Work task:
When you reach the line containing "This means it" in the entries below, start writing out each line exactly, and stop after the line containing "Chrome, Safari, Opera, Firefox, Edge.".

(Dataset entries)
--- --- ---
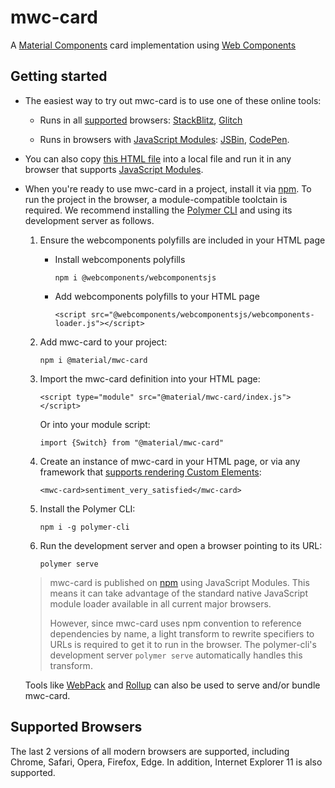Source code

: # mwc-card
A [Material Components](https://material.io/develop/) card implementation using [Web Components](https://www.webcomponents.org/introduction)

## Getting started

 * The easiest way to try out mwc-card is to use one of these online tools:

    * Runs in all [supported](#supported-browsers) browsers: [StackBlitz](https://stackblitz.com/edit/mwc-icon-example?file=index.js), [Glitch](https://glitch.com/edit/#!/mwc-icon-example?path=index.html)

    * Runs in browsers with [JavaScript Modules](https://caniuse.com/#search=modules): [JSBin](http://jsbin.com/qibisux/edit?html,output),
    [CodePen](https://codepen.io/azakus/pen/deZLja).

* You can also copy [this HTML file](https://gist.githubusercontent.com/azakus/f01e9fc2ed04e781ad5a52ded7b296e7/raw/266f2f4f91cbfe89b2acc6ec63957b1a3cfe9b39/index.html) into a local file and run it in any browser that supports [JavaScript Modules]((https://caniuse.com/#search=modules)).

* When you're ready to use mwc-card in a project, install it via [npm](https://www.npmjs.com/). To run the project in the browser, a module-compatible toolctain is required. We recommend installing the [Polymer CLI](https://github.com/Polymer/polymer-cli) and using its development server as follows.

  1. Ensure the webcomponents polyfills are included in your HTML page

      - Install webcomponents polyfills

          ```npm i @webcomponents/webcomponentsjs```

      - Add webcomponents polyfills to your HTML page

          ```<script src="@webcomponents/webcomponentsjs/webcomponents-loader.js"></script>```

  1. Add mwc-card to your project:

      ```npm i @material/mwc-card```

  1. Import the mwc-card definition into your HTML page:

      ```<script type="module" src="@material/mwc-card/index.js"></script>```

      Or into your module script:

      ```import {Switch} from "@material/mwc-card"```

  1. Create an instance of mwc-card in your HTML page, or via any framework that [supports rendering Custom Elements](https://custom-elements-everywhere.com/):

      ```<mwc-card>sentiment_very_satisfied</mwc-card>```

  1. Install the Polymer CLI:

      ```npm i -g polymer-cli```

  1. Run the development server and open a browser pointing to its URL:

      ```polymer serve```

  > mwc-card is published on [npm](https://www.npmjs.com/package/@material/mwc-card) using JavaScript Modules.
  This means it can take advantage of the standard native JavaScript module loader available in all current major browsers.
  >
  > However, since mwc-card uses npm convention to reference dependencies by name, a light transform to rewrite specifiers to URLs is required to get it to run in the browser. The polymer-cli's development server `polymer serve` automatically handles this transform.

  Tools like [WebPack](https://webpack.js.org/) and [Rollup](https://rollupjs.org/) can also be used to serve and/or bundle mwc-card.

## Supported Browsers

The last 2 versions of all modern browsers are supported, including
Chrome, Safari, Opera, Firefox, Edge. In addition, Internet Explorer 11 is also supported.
--- --- ---
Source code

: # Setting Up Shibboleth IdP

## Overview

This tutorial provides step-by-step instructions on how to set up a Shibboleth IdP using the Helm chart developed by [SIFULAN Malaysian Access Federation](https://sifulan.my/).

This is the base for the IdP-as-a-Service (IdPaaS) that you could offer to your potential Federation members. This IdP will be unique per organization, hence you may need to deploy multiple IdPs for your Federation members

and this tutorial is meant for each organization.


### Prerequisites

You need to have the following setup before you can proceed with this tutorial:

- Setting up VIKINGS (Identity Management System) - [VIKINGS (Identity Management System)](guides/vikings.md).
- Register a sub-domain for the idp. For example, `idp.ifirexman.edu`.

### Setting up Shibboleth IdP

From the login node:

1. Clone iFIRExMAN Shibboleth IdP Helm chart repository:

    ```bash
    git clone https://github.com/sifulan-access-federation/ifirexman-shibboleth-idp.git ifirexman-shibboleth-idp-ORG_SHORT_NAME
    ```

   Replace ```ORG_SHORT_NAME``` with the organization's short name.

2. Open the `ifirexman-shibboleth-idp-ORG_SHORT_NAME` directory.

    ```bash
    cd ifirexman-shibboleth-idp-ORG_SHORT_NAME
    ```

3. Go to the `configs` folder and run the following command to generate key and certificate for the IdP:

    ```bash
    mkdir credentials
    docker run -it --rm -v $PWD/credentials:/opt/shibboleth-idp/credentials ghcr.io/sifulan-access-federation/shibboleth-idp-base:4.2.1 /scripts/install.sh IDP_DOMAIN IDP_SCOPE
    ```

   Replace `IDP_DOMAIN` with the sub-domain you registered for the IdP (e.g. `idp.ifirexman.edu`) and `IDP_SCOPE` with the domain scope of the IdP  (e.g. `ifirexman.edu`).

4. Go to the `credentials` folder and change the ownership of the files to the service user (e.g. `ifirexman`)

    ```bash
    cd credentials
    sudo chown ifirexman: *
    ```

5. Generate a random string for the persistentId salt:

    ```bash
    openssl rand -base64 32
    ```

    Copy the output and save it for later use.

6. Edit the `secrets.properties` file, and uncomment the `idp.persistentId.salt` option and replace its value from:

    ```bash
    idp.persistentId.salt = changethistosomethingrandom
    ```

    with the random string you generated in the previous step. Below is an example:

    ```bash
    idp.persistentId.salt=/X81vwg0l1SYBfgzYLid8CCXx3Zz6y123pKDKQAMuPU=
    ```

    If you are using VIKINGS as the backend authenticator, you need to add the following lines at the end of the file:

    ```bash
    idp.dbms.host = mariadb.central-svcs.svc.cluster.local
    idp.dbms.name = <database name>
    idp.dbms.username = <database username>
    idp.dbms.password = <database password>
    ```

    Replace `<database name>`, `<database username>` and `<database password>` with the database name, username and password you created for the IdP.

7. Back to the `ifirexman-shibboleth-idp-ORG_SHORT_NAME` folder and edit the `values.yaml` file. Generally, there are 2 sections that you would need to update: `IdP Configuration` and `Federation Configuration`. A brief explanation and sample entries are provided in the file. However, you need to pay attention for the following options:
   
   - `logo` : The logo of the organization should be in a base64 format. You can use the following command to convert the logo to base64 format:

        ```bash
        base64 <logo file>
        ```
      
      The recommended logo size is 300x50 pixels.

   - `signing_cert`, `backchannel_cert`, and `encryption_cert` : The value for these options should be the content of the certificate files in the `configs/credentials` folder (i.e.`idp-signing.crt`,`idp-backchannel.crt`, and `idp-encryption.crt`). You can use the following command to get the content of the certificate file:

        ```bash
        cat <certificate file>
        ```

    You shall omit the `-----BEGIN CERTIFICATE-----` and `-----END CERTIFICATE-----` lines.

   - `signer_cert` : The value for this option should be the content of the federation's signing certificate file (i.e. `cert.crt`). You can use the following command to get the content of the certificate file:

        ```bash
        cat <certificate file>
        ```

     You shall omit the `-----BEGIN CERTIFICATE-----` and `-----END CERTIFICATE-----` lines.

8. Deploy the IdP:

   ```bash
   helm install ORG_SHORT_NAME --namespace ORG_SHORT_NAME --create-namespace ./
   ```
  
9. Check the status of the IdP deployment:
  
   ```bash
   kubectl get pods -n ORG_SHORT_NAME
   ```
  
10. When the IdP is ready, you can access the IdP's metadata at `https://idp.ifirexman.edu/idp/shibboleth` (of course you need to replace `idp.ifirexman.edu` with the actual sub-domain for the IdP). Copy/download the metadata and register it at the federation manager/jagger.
--- --- ---
Response area:
  This means it can take advantage of the standard native JavaScript module loader available in all current major browsers.
  >
  > However, since mwc-card uses npm convention to reference dependencies by name, a light transform to rewrite specifiers to URLs is required to get it to run in the browser. The polymer-cli's development server `polymer serve` automatically handles this transform.

  Tools like [WebPack](https://webpack.js.org/) and [Rollup](https://rollupjs.org/) can also be used to serve and/or bundle mwc-card.

## Supported Browsers

The last 2 versions of all modern browsers are supported, including
Chrome, Safari, Opera, Firefox, Edge. In addition, Internet Explorer 11 is also supported.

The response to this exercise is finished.